EXERCISE OBJECTIVE – Your copy should match the records below word for word and contain no pictures.

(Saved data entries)

----------

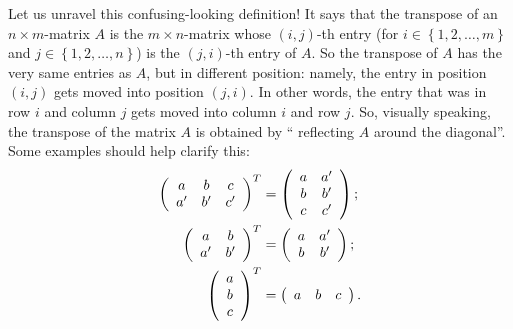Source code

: \documentclass[numbers=enddot,12pt,final,onecolumn,notitlepage]{scrartcl}%
\theoremstyle{definition}
\begin{document}
Let us unravel this confusing-looking definition! It says that the transpose
of an $n\times m$-matrix $A$ is the $m\times n$-matrix whose $\left(
i,j\right)  $-th entry (for $i\in\left\{  1,2,\ldots,m\right\}  $ and
$j\in\left\{  1,2,\ldots,n\right\}  $) is the $\left(  j,i\right)  $-th entry
of $A$. So the transpose of $A$ has the very same entries as $A$, but in
different position: namely, the entry in position $\left(  i,j\right)  $ gets
moved into position $\left(  j,i\right)  $. In other words, the entry that was
in row $i$ and column $j$ gets moved into column $i$ and row $j$. So, visually
speaking, the transpose of the matrix $A$ is obtained by \textquotedblleft
reflecting $A$ around the diagonal\textquotedblright. Some examples should
help clarify this:%
\begin{align*}
\left(
\begin{array}
[c]{ccc}%
a & b & c\\
a^{\prime} & b^{\prime} & c^{\prime}%
\end{array}
\right)  ^{T}  &  =\left(
\begin{array}
[c]{cc}%
a & a^{\prime}\\
b & b^{\prime}\\
c & c^{\prime}%
\end{array}
\right)  ;\\
\left(
\begin{array}
[c]{cc}%
a & b\\
a^{\prime} & b^{\prime}%
\end{array}
\right)  ^{T}  &  =\left(
\begin{array}
[c]{cc}%
a & a^{\prime}\\
b & b^{\prime}%
\end{array}
\right)  ;\\
\left(
\begin{array}
[c]{c}%
a\\
b\\
c
\end{array}
\right)  ^{T}  &  =\left(
\begin{array}
[c]{ccc}%
a & b & c
\end{array}
\right)  .
\end{align*}
\end{document}
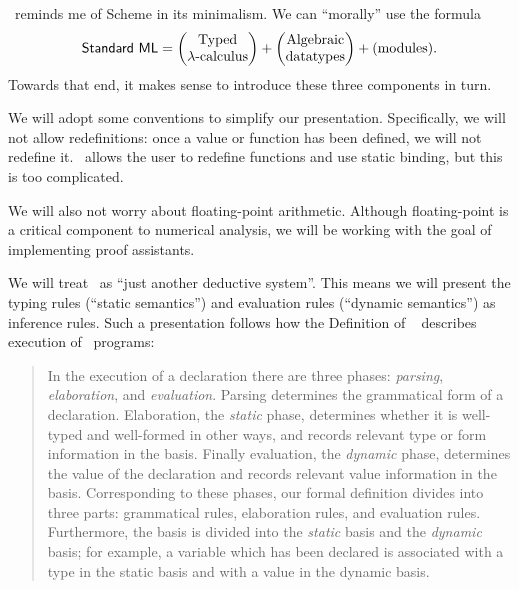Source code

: \begin{node}\label{sml-0000}%
\SML\ reminds me of Scheme in its minimalism. We can ``morally'' use the
formula
\begin{equation*}
\mbox{\textsf{Standard ML}}=\begin{pmatrix}
\mbox{Typed}\\
\lambda\mbox{-calculus}
\end{pmatrix} + \begin{pmatrix}\mbox{Algebraic}\\
\mbox{datatypes}
\end{pmatrix} + (\mbox{modules}).
\end{equation*}
Towards that end, it makes sense to introduce these three components in turn.
\end{node}%

\begin{node}[Conventions]\label{sml-0001}%
We will adopt some conventions to simplify our
presentation. Specifically, we will not allow redefinitions: once a
value or function has been defined, we will not redefine
it. \SML\ allows the user to redefine functions and use static binding,
but this is too complicated.

We will also not worry about floating-point arithmetic. Although
floating-point is a critical component to numerical analysis, we will be
working with the goal of implementing proof assistants.
\end{node}

\begin{node}\label{sml-0002}%
We will treat \SML\ as ``just another deductive system''. This means we
will present the typing rules (``static semantics'') and evaluation
rules (``dynamic semantics'') as inference rules. Such a presentation
follows how the Definition of \SML~\cite[\S1]{milner1997definition}
describes execution of \SML\ programs:
\begin{quote}
In the execution of a declaration there are three phases:
\emph{parsing}, \emph{elaboration}, and \emph{evaluation}. Parsing
determines the grammatical form of a declaration. Elaboration, the
\emph{static} phase, determines whether it is well-typed and well-formed
in other ways, and records relevant type or form information in the
basis. Finally evaluation, the \emph{dynamic} phase, determines the
value of the declaration and records relevant value information in the
basis. Corresponding to these phases, our formal definition divides into
three parts: grammatical rules, elaboration rules, and evaluation
rules. Furthermore, the basis is divided into the \emph{static} basis
and the \emph{dynamic} basis; for example, a variable which has been
declared is associated with a type in the static basis and with a value
in the dynamic basis.
\end{quote}
\end{node}

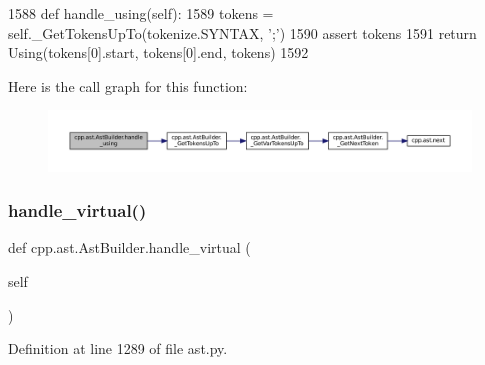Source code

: \begin{DoxyCode}
1588     \textcolor{keyword}{def }handle\_using(self):
1589         tokens = self.\_GetTokensUpTo(tokenize.SYNTAX, \textcolor{stringliteral}{';'})
1590         \textcolor{keyword}{assert} tokens
1591         \textcolor{keywordflow}{return} Using(tokens[0].start, tokens[0].end, tokens)
1592 
\end{DoxyCode}
Here is the call graph for this function\+:
\nopagebreak
\begin{figure}[H]
\begin{center}
\leavevmode
\includegraphics[width=350pt]{classcpp_1_1ast_1_1AstBuilder_a785563f31bc3ed9559d9ce2854a83f1b_cgraph}
\end{center}
\end{figure}
\mbox{\label{classcpp_1_1ast_1_1AstBuilder_a44710dc0b8e5bdbecaa56f7c4b59c046}} 
\subsubsection{\texorpdfstring{handle\+\_\+virtual()}{handle\_virtual()}}
{\footnotesize\ttfamily def cpp.\+ast.\+Ast\+Builder.\+handle\+\_\+virtual (\begin{DoxyParamCaption}\item[{}]{self }\end{DoxyParamCaption})}



Definition at line 1289 of file ast.\+py.


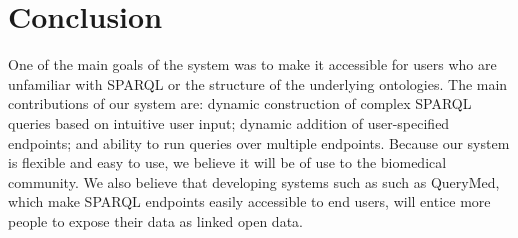 \documentclass{acm_proc_article-sp}
\begin{document}

\section{Conclusion}
\label{conclusion}

One of the main goals of the system was to make it accessible for users who are unfamiliar with SPARQL or the structure of the underlying ontologies.
The main contributions of our system are: dynamic construction of complex SPARQL queries based on intuitive user input; dynamic addition of user-specified endpoints; and ability to run queries over multiple endpoints. Because our system is flexible and easy to use, we believe it will be of use to the biomedical community.  We also believe that developing systems such as such as QueryMed, which make SPARQL endpoints  easily accessible to end users, will entice more people to expose their data as linked open data.



\end{document}
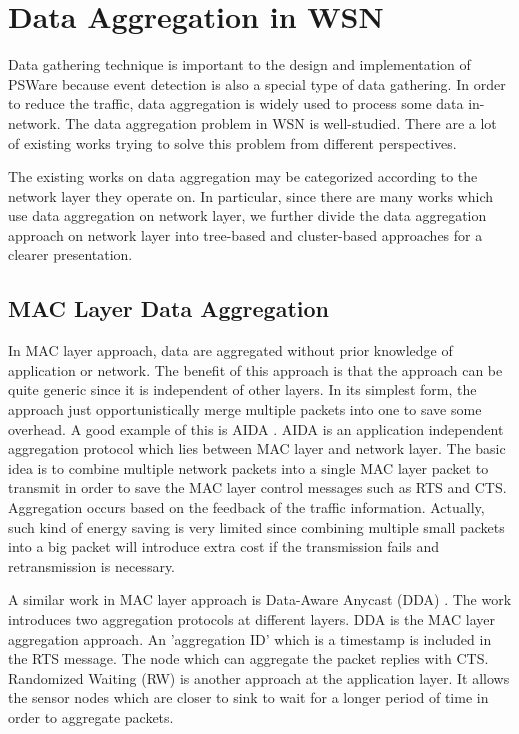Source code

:\section{Data Aggregation in WSN}
Data gathering technique is important to the design and implementation of PSWare because event detection is also a special type of data gathering. In order to reduce the traffic, data aggregation is widely used to process some data in-network. The data aggregation problem in WSN is well-studied. There are a lot of existing works trying to solve this problem from different perspectives.

The existing works on data aggregation may be categorized according to the network layer they operate on. In particular, since there are many works which use data aggregation on network layer, we further divide the data aggregation approach on network layer into tree-based and cluster-based approaches for a clearer presentation.

\subsection{MAC Layer Data Aggregation}
In MAC layer approach, data are aggregated without prior knowledge of application or network. The benefit of this approach is that the approach can be quite generic since it is independent of other layers. In its simplest form, the approach just opportunistically merge multiple packets into one to save some overhead. A good example of this is AIDA \cite{aida}. AIDA is an application independent aggregation protocol which lies between MAC layer and network layer. The basic idea is to combine multiple network packets into a single MAC layer packet to transmit in order to save the MAC layer control messages such as RTS and CTS. Aggregation occurs based on the feedback of the traffic information. Actually, such kind of energy saving is very limited since combining multiple small packets into a big packet will introduce extra cost if the transmission fails and retransmission is necessary.

A similar work in MAC layer approach is Data-Aware Anycast (DDA) \cite{daa}. The work introduces two aggregation protocols at different layers. DDA is the MAC layer aggregation approach. An 'aggregation ID' which is a timestamp is included in the RTS message. The node which can aggregate the packet replies with CTS. Randomized Waiting (RW) is another approach at the application layer. It allows the sensor nodes which are closer to sink to wait for a longer period of time in order to aggregate packets.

----------

TASK RESULT –
Source code

: \documentclass[numbers=enddot,12pt,final,onecolumn,notitlepage]{scrartcl}%
\theoremstyle{definition}
\begin{document}
Let us unravel this confusing-looking definition! It says that the transpose
of an $n\times m$-matrix $A$ is the $m\times n$-matrix whose $\left(
i,j\right)  $-th entry (for $i\in\left\{  1,2,\ldots,m\right\}  $ and
$j\in\left\{  1,2,\ldots,n\right\}  $) is the $\left(  j,i\right)  $-th entry
of $A$. So the transpose of $A$ has the very same entries as $A$, but in
different position: namely, the entry in position $\left(  i,j\right)  $ gets
moved into position $\left(  j,i\right)  $. In other words, the entry that was
in row $i$ and column $j$ gets moved into column $i$ and row $j$. So, visually
speaking, the transpose of the matrix $A$ is obtained by \textquotedblleft
reflecting $A$ around the diagonal\textquotedblright. Some examples should
help clarify this:%
\begin{align*}
\left(
\begin{array}
[c]{ccc}%
a & b & c\\
a^{\prime} & b^{\prime} & c^{\prime}%
\end{array}
\right)  ^{T}  &  =\left(
\begin{array}
[c]{cc}%
a & a^{\prime}\\
b & b^{\prime}\\
c & c^{\prime}%
\end{array}
\right)  ;\\
\left(
\begin{array}
[c]{cc}%
a & b\\
a^{\prime} & b^{\prime}%
\end{array}
\right)  ^{T}  &  =\left(
\begin{array}
[c]{cc}%
a & a^{\prime}\\
b & b^{\prime}%
\end{array}
\right)  ;\\
\left(
\begin{array}
[c]{c}%
a\\
b\\
c
\end{array}
\right)  ^{T}  &  =\left(
\begin{array}
[c]{ccc}%
a & b & c
\end{array}
\right)  .
\end{align*}
\end{document}
Source code

: \begin{node}\label{sml-0000}%
\SML\ reminds me of Scheme in its minimalism. We can ``morally'' use the
formula
\begin{equation*}
\mbox{\textsf{Standard ML}}=\begin{pmatrix}
\mbox{Typed}\\
\lambda\mbox{-calculus}
\end{pmatrix} + \begin{pmatrix}\mbox{Algebraic}\\
\mbox{datatypes}
\end{pmatrix} + (\mbox{modules}).
\end{equation*}
Towards that end, it makes sense to introduce these three components in turn.
\end{node}%

\begin{node}[Conventions]\label{sml-0001}%
We will adopt some conventions to simplify our
presentation. Specifically, we will not allow redefinitions: once a
value or function has been defined, we will not redefine
it. \SML\ allows the user to redefine functions and use static binding,
but this is too complicated.

We will also not worry about floating-point arithmetic. Although
floating-point is a critical component to numerical analysis, we will be
working with the goal of implementing proof assistants.
\end{node}

\begin{node}\label{sml-0002}%
We will treat \SML\ as ``just another deductive system''. This means we
will present the typing rules (``static semantics'') and evaluation
rules (``dynamic semantics'') as inference rules. Such a presentation
follows how the Definition of \SML~\cite[\S1]{milner1997definition}
describes execution of \SML\ programs:
\begin{quote}
In the execution of a declaration there are three phases:
\emph{parsing}, \emph{elaboration}, and \emph{evaluation}. Parsing
determines the grammatical form of a declaration. Elaboration, the
\emph{static} phase, determines whether it is well-typed and well-formed
in other ways, and records relevant type or form information in the
basis. Finally evaluation, the \emph{dynamic} phase, determines the
value of the declaration and records relevant value information in the
basis. Corresponding to these phases, our formal definition divides into
three parts: grammatical rules, elaboration rules, and evaluation
rules. Furthermore, the basis is divided into the \emph{static} basis
and the \emph{dynamic} basis; for example, a variable which has been
declared is associated with a type in the static basis and with a value
in the dynamic basis.
\end{quote}
\end{node}

Source code

: \begin{DoxyCode}
1588     \textcolor{keyword}{def }handle\_using(self):
1589         tokens = self.\_GetTokensUpTo(tokenize.SYNTAX, \textcolor{stringliteral}{';'})
1590         \textcolor{keyword}{assert} tokens
1591         \textcolor{keywordflow}{return} Using(tokens[0].start, tokens[0].end, tokens)
1592 
\end{DoxyCode}
Here is the call graph for this function\+:
\nopagebreak
\begin{figure}[H]
\begin{center}
\leavevmode
\includegraphics[width=350pt]{classcpp_1_1ast_1_1AstBuilder_a785563f31bc3ed9559d9ce2854a83f1b_cgraph}
\end{center}
\end{figure}
\mbox{\label{classcpp_1_1ast_1_1AstBuilder_a44710dc0b8e5bdbecaa56f7c4b59c046}} 
\subsubsection{\texorpdfstring{handle\+\_\+virtual()}{handle\_virtual()}}
{\footnotesize\ttfamily def cpp.\+ast.\+Ast\+Builder.\+handle\+\_\+virtual (\begin{DoxyParamCaption}\item[{}]{self }\end{DoxyParamCaption})}



Definition at line 1289 of file ast.\+py.


 \documentclass{acm_proc_article-sp}
\begin{document}

\section{Conclusion}
\label{conclusion}

One of the main goals of the system was to make it accessible for users who are unfamiliar with SPARQL or the structure of the underlying ontologies.
The main contributions of our system are: dynamic construction of complex SPARQL queries based on intuitive user input; dynamic addition of user-specified endpoints; and ability to run queries over multiple endpoints. Because our system is flexible and easy to use, we believe it will be of use to the biomedical community.  We also believe that developing systems such as such as QueryMed, which make SPARQL endpoints  easily accessible to end users, will entice more people to expose their data as linked open data.



\end{document}
Source code

:\section{Data Aggregation in WSN}
Data gathering technique is important to the design and implementation of PSWare because event detection is also a special type of data gathering. In order to reduce the traffic, data aggregation is widely used to process some data in-network. The data aggregation problem in WSN is well-studied. There are a lot of existing works trying to solve this problem from different perspectives.

The existing works on data aggregation may be categorized according to the network layer they operate on. In particular, since there are many works which use data aggregation on network layer, we further divide the data aggregation approach on network layer into tree-based and cluster-based approaches for a clearer presentation.

\subsection{MAC Layer Data Aggregation}
In MAC layer approach, data are aggregated without prior knowledge of application or network. The benefit of this approach is that the approach can be quite generic since it is independent of other layers. In its simplest form, the approach just opportunistically merge multiple packets into one to save some overhead. A good example of this is AIDA \cite{aida}. AIDA is an application independent aggregation protocol which lies between MAC layer and network layer. The basic idea is to combine multiple network packets into a single MAC layer packet to transmit in order to save the MAC layer control messages such as RTS and CTS. Aggregation occurs based on the feedback of the traffic information. Actually, such kind of energy saving is very limited since combining multiple small packets into a big packet will introduce extra cost if the transmission fails and retransmission is necessary.

A similar work in MAC layer approach is Data-Aware Anycast (DDA) \cite{daa}. The work introduces two aggregation protocols at different layers. DDA is the MAC layer aggregation approach. An 'aggregation ID' which is a timestamp is included in the RTS message. The node which can aggregate the packet replies with CTS. Randomized Waiting (RW) is another approach at the application layer. It allows the sensor nodes which are closer to sink to wait for a longer period of time in order to aggregate packets.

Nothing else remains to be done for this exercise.